2. Here, we compiled fish assemblage data from 165 lakes situated in the European ‘Central Plains’ ecoregion. Cluster analysis of fish abundances was performed to compare fish assemblage types of the entire ecoregion with those from previous country-specific studies. Nonparametric group comparisons, classification trees and partial canonical ordinations were used to infer the correspondence between fish assemblage types and morphology, geographical position and nutrient concentration of the lakes.
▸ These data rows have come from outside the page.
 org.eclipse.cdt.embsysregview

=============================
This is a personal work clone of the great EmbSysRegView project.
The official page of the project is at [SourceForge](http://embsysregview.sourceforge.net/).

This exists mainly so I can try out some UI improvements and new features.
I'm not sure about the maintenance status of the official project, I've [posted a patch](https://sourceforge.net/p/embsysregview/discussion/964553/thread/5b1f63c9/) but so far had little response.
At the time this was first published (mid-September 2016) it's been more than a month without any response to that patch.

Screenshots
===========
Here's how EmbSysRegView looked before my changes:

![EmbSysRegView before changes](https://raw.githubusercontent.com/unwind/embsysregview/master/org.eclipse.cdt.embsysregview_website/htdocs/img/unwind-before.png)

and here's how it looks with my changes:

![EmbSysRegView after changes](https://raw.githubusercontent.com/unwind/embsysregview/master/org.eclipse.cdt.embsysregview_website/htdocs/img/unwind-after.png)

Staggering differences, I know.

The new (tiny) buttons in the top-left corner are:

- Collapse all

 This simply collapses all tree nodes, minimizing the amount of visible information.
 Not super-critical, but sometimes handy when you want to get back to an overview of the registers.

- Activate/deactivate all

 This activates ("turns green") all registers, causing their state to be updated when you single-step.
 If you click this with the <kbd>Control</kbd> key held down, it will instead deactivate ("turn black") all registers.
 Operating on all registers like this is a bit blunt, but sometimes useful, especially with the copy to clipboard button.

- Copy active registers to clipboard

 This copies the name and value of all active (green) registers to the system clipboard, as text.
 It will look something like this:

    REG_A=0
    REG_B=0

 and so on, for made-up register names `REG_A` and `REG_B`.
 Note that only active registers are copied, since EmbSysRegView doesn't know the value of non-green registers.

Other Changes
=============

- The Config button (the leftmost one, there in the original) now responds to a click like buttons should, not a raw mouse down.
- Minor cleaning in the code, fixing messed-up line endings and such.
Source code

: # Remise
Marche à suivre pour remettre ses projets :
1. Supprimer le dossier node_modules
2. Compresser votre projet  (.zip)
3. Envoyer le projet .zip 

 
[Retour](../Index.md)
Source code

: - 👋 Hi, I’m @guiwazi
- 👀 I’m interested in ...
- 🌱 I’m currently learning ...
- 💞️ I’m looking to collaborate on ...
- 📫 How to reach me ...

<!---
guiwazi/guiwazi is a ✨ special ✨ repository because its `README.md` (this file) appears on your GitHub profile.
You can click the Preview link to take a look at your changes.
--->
3. Three distinct fish assemblages were revealed: vendace (Coregonus albula), ruffe (Gymnocephalus cernuus) and roach (Rutilus rutilus) lake types. Both latitude and lake depth were the best determinants of lake type, but total phosphorus (TP) concentrations were also important. Vendace lakes were deep and had low TP concentrations, whereas the shallower ruffe and roach lakes had higher TP values. Roach lakes were more frequent in the north-west area of the ecoregion, whereas ruffe lakes were more often found south of the Baltic Sea.
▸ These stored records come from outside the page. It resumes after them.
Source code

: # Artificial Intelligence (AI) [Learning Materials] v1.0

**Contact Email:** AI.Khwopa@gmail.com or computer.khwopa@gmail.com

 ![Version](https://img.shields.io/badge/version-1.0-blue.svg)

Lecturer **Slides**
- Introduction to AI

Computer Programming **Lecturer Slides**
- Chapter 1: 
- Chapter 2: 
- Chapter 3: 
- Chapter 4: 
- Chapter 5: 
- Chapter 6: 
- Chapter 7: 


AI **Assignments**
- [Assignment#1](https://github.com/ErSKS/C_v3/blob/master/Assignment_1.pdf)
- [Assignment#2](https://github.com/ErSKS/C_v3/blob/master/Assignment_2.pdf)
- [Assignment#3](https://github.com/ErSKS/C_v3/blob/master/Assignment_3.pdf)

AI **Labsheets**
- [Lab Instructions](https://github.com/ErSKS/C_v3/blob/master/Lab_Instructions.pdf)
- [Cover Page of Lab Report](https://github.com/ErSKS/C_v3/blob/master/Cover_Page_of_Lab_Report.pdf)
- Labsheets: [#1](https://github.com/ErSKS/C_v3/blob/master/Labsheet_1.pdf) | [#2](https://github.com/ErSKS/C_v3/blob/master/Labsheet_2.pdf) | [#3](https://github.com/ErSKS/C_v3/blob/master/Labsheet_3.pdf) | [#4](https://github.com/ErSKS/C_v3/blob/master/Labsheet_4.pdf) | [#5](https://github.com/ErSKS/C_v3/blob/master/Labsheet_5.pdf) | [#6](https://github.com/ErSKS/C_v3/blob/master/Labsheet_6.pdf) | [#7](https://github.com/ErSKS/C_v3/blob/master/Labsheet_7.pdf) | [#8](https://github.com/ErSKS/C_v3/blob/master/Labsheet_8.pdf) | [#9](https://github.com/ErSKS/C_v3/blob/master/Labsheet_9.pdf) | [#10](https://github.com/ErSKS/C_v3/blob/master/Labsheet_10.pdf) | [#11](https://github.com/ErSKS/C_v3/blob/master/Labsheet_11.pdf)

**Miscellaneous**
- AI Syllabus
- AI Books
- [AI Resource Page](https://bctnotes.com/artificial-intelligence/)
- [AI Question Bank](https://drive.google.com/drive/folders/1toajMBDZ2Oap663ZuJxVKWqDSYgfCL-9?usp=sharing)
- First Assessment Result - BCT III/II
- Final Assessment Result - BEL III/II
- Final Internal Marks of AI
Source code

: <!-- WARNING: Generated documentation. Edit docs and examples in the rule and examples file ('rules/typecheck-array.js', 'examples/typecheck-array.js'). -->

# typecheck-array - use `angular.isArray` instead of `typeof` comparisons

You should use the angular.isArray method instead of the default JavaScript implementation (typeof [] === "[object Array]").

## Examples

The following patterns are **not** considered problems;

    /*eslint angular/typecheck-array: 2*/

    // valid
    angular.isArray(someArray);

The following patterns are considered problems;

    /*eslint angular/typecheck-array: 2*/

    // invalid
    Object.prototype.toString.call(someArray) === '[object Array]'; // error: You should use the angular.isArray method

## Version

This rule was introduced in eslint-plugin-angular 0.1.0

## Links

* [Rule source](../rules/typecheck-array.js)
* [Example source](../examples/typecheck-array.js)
4. Controlling for the influence of nutrient concentration showed that lake morphology and geographical position were important determinants of fish assemblages. However, the variance explained was low (<20%), implying that biological interactions may also be important in forming the lake-specific fish assemblages.
5. The results suggest that fish assemblages differ between deep and shallow lakes, and between the north-west and south-east locations within the Central Plains ecoregion. Accordingly, establishment of depth-related lake morphotypes is needed, and the European ecoregions recommended to be used in evaluation systems according to the Water Framework Directive seem to be too coarse to reflect the subtle differences of fish species richness along geographical gradients.